### TASK ITEM
If a record holds a picture, omit the picture, but copy everything else below exactly.

### EXTRACTED DATA
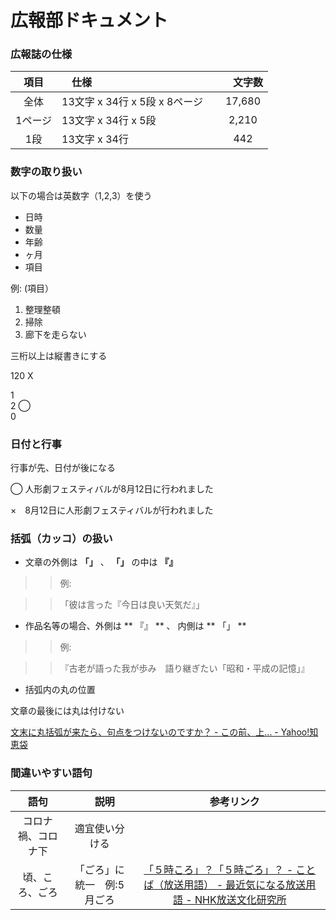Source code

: # 広報部ドキュメント

### 広報誌の仕様

| 項目　|　仕様　|　文字数 |
|:-------:|:---------------------------|:------:|
| 全体    | 13文字 x 34行 x 5段 x 8ページ　| 17,680 |
| 1ページ | 13文字 x 34行 x 5段          | 2,210  |
| 1段     | 13文字 x 34行                | 442   |

### 数字の取り扱い

以下の場合は英数字（1,2,3）を使う

* 日時
* 数量
* 年齢
* ヶ月
* 項目

例: (項目）
1. 整理整頓
2. 掃除
3. 廊下を走らない

三桁以上は縦書きにする

120 X

1\
2  ◯\
0


### 日付と行事

行事が先、日付が後になる

◯ 人形劇フェスティバルが8月12日に行われました

×　8月12日に人形劇フェスティバルが行われました

### 括弧（カッコ）の扱い

* 文章の外側は **「」** 、 **「」** の中は **『』**

>> 例:

>> 「彼は言った『今日は良い天気だ』」

* 作品名等の場合、外側は ** 『』 ** 、 内側は ** 「」 **

>> 例:

>>『古老が語った我が歩み　語り継ぎたい「昭和・平成の記憶」』

* 括弧内の丸の位置

文章の最後には丸は付けない

[文末に丸括弧が来たら、句点をつけないのですか？ - この前、上... - Yahoo!知恵袋](https://detail.chiebukuro.yahoo.co.jp/qa/question_detail/q11199473901)

### 間違いやすい語句

| 語句 |　説明　|　参考リンク |
|:-------:|:---------------------------:|:------:|
| コロナ禍、コロナ下    | 適宜使い分ける　                  |        |
| 頃、ころ、ごろ       | 「ごろ」に統一　例:5月ごろ          | [「５時ころ」？「５時ごろ」？ - ことば（放送用語） - 最近気になる放送用語 - NHK放送文化研究所](https://www.nhk.or.jp/bunken/summary/kotoba/term/115.html) |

### REPLY
Source code

: # 広報部ドキュメント

### 広報誌の仕様

| 項目　|　仕様　|　文字数 |
|:-------:|:---------------------------|:------:|
| 全体    | 13文字 x 34行 x 5段 x 8ページ　| 17,680 |
| 1ページ | 13文字 x 34行 x 5段          | 2,210  |
| 1段     | 13文字 x 34行                | 442   |

### 数字の取り扱い

以下の場合は英数字（1,2,3）を使う

* 日時
* 数量
* 年齢
* ヶ月
* 項目

例: (項目）
1. 整理整頓
2. 掃除
3. 廊下を走らない

三桁以上は縦書きにする

120 X

1\
2  ◯\
0


### 日付と行事

行事が先、日付が後になる

◯ 人形劇フェスティバルが8月12日に行われました

×　8月12日に人形劇フェスティバルが行われました

### 括弧（カッコ）の扱い

* 文章の外側は **「」** 、 **「」** の中は **『』**

>> 例:

>> 「彼は言った『今日は良い天気だ』」

* 作品名等の場合、外側は ** 『』 ** 、 内側は ** 「」 **

>> 例:

>>『古老が語った我が歩み　語り継ぎたい「昭和・平成の記憶」』

* 括弧内の丸の位置

文章の最後には丸は付けない

[文末に丸括弧が来たら、句点をつけないのですか？ - この前、上... - Yahoo!知恵袋](https://detail.chiebukuro.yahoo.co.jp/qa/question_detail/q11199473901)

### 間違いやすい語句

| 語句 |　説明　|　参考リンク |
|:-------:|:---------------------------:|:------:|
| コロナ禍、コロナ下    | 適宜使い分ける　                  |        |
| 頃、ころ、ごろ       | 「ごろ」に統一　例:5月ごろ          | [「５時ころ」？「５時ごろ」？ - ことば（放送用語） - 最近気になる放送用語 - NHK放送文化研究所](https://www.nhk.or.jp/bunken/summary/kotoba/term/115.html) |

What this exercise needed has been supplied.